- **BRIEF**:
Find every line in the records below that contains the word "behaviors", and copy each such line.

(Source texts of formatted documents)
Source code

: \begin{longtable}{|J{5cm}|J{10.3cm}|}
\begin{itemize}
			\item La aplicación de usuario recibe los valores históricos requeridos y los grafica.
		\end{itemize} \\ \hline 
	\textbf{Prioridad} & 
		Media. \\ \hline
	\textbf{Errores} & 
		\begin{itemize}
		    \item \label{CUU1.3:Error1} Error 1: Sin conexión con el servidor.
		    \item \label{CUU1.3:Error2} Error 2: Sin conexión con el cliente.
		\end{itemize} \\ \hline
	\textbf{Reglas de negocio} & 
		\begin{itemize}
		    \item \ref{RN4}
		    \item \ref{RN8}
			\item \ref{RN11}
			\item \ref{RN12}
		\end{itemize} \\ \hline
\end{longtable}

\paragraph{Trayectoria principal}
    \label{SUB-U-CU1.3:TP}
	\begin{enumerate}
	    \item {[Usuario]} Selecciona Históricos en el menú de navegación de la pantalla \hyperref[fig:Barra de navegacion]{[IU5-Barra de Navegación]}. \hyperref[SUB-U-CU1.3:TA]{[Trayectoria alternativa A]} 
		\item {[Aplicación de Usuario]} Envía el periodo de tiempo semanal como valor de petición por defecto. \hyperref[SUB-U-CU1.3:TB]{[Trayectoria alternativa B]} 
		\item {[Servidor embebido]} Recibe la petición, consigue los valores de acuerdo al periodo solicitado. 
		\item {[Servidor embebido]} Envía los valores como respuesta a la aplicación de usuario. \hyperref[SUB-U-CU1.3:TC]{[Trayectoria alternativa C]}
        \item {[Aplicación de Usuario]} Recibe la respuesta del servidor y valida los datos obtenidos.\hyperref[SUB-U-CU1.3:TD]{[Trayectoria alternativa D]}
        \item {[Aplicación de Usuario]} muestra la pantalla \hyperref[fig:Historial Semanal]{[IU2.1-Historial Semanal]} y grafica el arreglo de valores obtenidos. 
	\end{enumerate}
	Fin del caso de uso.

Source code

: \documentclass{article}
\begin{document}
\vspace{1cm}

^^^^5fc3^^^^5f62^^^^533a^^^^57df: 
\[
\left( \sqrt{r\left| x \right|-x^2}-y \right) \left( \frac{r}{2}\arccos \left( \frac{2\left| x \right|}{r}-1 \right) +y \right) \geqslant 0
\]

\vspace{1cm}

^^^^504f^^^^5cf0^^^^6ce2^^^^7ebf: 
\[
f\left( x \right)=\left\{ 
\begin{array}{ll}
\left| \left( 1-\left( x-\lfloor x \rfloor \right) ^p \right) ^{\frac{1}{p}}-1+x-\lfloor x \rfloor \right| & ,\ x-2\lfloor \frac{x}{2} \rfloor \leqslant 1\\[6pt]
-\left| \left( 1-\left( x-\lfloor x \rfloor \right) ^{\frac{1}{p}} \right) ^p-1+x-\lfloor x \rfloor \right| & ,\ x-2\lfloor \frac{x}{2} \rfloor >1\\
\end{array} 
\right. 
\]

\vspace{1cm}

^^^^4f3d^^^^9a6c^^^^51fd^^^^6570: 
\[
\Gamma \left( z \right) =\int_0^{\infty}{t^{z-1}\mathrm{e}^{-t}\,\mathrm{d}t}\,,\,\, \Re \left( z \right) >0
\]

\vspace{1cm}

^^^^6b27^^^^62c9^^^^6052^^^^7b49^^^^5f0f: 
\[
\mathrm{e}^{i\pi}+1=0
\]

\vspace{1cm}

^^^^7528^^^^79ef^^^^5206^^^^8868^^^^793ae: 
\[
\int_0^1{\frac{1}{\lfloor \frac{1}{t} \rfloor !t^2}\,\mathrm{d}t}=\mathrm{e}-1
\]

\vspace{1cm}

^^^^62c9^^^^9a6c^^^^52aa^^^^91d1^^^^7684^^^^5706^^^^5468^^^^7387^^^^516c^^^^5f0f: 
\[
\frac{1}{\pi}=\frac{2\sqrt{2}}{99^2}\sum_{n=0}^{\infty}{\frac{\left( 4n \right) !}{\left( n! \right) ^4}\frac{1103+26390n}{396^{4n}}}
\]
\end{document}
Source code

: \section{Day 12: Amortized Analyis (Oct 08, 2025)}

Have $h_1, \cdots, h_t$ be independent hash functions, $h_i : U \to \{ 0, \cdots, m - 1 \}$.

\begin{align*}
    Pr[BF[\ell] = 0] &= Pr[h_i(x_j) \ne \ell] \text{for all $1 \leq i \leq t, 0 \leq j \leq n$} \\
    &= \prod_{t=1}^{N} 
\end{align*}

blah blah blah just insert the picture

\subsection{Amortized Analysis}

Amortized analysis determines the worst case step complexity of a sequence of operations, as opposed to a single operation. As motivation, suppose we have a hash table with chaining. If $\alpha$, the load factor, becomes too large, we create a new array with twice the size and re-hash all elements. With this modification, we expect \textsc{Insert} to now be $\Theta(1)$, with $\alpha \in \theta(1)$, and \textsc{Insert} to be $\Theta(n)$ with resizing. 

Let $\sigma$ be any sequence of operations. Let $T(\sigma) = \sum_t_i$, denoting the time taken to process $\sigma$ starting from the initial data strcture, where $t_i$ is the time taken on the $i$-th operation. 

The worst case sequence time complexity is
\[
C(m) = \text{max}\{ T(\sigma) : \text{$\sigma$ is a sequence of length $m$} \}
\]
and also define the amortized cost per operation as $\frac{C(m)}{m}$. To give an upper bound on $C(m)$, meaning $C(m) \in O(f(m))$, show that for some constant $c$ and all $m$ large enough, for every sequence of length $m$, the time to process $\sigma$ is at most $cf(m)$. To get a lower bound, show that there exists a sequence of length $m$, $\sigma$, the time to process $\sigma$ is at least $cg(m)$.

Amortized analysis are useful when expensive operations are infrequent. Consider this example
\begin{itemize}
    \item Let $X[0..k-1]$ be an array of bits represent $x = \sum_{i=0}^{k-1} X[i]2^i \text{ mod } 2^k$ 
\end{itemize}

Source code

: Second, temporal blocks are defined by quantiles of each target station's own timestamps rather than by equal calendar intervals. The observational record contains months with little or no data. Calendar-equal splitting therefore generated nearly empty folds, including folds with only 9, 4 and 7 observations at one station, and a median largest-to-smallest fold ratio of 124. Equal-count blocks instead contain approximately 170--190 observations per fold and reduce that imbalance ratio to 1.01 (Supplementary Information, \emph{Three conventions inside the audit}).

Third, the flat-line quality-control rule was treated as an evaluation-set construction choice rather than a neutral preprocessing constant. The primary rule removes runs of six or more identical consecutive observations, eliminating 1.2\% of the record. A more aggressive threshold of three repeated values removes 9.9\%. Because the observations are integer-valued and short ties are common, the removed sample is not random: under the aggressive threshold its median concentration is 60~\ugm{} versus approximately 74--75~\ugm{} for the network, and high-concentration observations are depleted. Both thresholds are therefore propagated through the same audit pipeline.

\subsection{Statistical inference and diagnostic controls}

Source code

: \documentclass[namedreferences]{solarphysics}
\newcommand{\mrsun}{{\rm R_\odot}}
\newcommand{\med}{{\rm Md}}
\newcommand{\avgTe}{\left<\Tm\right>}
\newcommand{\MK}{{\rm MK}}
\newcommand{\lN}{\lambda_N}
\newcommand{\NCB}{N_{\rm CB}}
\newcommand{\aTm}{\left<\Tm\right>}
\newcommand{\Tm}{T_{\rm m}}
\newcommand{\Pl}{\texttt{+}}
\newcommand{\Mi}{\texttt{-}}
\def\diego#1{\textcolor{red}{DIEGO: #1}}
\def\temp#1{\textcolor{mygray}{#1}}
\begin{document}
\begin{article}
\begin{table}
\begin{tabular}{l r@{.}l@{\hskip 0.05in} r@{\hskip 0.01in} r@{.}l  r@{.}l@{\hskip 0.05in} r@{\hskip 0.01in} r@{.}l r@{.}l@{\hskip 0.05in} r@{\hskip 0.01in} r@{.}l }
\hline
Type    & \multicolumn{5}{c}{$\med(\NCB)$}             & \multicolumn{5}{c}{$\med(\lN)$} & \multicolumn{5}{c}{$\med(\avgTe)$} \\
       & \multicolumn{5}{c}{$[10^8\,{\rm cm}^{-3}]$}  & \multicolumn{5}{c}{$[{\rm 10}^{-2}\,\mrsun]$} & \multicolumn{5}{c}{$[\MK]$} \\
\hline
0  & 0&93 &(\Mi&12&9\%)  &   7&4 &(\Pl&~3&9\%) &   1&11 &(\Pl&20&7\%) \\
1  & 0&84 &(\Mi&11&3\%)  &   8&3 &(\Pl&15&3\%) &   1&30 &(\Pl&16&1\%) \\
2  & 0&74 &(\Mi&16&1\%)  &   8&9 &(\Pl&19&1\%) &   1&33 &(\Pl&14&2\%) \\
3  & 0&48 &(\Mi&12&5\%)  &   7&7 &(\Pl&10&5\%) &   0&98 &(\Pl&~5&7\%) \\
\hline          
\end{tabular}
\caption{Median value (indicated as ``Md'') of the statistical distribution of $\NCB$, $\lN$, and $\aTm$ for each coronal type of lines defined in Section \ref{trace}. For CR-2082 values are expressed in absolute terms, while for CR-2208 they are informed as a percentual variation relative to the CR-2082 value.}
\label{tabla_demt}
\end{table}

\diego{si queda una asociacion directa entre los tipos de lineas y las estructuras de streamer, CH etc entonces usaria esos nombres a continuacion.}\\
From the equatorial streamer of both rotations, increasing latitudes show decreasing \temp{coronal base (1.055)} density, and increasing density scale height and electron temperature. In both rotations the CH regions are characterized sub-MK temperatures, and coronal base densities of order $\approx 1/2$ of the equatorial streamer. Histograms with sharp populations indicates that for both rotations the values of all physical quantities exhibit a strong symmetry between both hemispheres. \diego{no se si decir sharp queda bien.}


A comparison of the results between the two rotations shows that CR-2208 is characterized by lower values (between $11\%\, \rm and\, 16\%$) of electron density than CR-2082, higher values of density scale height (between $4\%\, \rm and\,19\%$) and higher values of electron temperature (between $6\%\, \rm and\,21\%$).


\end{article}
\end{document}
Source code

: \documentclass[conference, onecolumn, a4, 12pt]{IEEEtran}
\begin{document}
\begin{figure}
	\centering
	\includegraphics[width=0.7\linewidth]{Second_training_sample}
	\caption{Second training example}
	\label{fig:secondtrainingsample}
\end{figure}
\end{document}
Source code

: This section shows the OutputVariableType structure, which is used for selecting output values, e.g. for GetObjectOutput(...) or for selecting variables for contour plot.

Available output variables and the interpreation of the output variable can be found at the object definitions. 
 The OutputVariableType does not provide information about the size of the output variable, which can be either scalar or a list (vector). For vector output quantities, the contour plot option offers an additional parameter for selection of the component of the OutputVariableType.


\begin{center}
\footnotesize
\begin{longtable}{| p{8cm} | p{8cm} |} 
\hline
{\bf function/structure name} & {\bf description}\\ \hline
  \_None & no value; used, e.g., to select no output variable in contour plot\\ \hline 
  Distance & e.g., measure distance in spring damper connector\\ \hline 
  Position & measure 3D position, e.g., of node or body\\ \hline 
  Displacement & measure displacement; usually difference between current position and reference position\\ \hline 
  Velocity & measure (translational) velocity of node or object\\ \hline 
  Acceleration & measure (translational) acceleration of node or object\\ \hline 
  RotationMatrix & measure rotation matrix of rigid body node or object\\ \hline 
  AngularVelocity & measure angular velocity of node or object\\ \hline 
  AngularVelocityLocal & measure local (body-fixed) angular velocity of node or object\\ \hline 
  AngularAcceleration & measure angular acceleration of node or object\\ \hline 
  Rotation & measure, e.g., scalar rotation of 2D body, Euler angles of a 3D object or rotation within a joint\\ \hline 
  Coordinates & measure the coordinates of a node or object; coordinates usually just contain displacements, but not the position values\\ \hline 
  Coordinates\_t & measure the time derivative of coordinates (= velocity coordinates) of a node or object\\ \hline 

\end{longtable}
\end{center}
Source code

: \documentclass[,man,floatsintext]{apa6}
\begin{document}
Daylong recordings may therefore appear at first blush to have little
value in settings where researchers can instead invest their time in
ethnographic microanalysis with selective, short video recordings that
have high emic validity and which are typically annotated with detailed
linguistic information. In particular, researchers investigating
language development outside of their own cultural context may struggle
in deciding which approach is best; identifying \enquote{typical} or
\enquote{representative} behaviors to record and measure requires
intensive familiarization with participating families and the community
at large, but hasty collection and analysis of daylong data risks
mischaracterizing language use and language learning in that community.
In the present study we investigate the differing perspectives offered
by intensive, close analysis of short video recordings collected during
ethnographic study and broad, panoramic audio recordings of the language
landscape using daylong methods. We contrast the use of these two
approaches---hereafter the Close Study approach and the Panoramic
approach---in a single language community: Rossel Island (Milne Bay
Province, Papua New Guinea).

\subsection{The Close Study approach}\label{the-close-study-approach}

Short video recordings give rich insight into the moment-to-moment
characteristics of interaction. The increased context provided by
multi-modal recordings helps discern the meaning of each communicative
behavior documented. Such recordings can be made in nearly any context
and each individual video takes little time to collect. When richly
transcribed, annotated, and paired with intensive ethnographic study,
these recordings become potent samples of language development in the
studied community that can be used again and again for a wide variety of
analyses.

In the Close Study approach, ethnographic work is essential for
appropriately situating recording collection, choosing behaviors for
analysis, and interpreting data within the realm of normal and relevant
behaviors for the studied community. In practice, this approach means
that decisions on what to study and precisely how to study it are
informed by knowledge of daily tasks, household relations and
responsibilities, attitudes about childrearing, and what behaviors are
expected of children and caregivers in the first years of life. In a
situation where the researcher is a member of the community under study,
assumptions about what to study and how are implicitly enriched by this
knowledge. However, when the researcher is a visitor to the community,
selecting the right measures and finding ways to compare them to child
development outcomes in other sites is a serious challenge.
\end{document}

- **SOLUTION FOR THIS TASK**:
\enquote{representative} behaviors to record and measure requires
appropriately situating recording collection, choosing behaviors for
behaviors for the studied community. In practice, this approach means
responsibilities, attitudes about childrearing, and what behaviors are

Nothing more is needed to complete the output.